Tweet Sentiments Predict Hillary The Winner

New York: New software -- 'sentiment analysis' -- that can automatically determine how someone feels based on what they write or say on Twitter, has been developed by researchers led by one of Indian-origin.

Based on the number of positive tweets posted toward each party, the computer model predicts that Hillary Clinton -- Democratic Party nominee for President of the US in the 2016 election -- will win the election. Republicans sent out 17 per cent more political tweets than Democrats.

Delaware was the only state in which a majority of tweets from all counties in the state were positive toward the same party -- in this case, the Democrats. For the Republicans, South Dakota had the highest percentage of counties in which most of their tweets were positive toward the party (73 per cent of the counties), the study suggested.

The biggest surge of positive tweets for Republicans was during the Republican National Convention on June 18 and when the video of Donald Trump boasting about groping women.
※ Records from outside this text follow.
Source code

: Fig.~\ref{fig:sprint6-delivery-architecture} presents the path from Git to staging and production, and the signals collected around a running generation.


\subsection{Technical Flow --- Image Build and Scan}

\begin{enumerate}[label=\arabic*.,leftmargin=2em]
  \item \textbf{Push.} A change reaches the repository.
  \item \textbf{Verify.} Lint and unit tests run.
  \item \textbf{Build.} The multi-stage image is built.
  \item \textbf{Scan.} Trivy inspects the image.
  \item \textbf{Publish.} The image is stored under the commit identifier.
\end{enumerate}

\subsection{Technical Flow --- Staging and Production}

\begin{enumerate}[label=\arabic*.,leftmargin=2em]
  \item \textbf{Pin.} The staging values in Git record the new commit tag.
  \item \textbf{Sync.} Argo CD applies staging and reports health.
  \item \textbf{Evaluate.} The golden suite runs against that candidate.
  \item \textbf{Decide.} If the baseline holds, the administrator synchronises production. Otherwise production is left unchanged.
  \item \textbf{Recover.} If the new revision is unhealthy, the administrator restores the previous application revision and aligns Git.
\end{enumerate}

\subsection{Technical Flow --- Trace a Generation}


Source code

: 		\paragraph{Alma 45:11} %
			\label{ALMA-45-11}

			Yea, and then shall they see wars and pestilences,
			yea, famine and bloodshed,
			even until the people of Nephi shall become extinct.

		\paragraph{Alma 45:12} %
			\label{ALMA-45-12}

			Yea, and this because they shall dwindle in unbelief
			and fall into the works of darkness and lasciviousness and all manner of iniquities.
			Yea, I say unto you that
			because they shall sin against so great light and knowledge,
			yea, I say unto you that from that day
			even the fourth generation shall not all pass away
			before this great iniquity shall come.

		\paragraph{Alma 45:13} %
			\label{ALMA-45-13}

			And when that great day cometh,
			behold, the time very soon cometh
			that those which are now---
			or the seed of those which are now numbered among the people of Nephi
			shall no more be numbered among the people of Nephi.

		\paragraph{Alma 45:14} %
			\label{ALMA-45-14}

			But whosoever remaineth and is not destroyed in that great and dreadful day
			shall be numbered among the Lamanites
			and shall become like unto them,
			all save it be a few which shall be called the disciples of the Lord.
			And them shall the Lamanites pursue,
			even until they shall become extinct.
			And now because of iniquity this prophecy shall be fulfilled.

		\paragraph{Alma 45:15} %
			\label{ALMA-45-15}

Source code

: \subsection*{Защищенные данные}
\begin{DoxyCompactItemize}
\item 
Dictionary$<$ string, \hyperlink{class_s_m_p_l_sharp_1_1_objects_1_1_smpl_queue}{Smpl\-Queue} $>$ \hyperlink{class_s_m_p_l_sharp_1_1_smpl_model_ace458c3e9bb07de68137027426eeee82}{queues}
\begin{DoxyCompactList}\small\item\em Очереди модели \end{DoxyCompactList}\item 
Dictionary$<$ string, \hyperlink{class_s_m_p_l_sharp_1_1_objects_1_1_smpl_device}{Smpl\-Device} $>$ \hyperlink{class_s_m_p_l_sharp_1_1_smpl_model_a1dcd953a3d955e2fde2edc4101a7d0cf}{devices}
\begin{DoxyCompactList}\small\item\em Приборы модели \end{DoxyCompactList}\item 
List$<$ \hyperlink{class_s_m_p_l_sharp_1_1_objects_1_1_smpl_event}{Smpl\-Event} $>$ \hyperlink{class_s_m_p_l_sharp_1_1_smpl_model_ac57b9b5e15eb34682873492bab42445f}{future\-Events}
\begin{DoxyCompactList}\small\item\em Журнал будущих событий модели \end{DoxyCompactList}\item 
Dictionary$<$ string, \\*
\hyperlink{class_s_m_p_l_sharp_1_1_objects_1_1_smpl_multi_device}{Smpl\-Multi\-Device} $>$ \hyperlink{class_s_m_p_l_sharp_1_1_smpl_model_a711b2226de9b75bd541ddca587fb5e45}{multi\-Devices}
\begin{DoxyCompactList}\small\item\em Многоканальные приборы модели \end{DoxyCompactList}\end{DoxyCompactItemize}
The largest surge of positive tweets for Democrats was after the last two presidential debates and after the New York Times published its story October 1 that Donald Trump -- Republican Party nominee for President of the US in the 2016 election -- avoided paying federal taxes for nearly two decades.

"The sentiment analysis will try to predict the emotions behind every human being when he or she is talking or writing something," said Debjyoti Paul, researcher at the University of Utah, in the US, in a statement.

"With that in mind, we are not just trying to look at the information in the tweets. We are trying to incorporate the emotion with the information," Paul added.

To test out the accuracy of this software's machine-learning model, the team used it to analyse the individual sentiments of more than 1.6 million (and counting) geo-tagged tweets about the US presidential election over the last five months.

The team compared its results to the New York Times Upshot election forecast website and found the state-by-state analysis was very similar.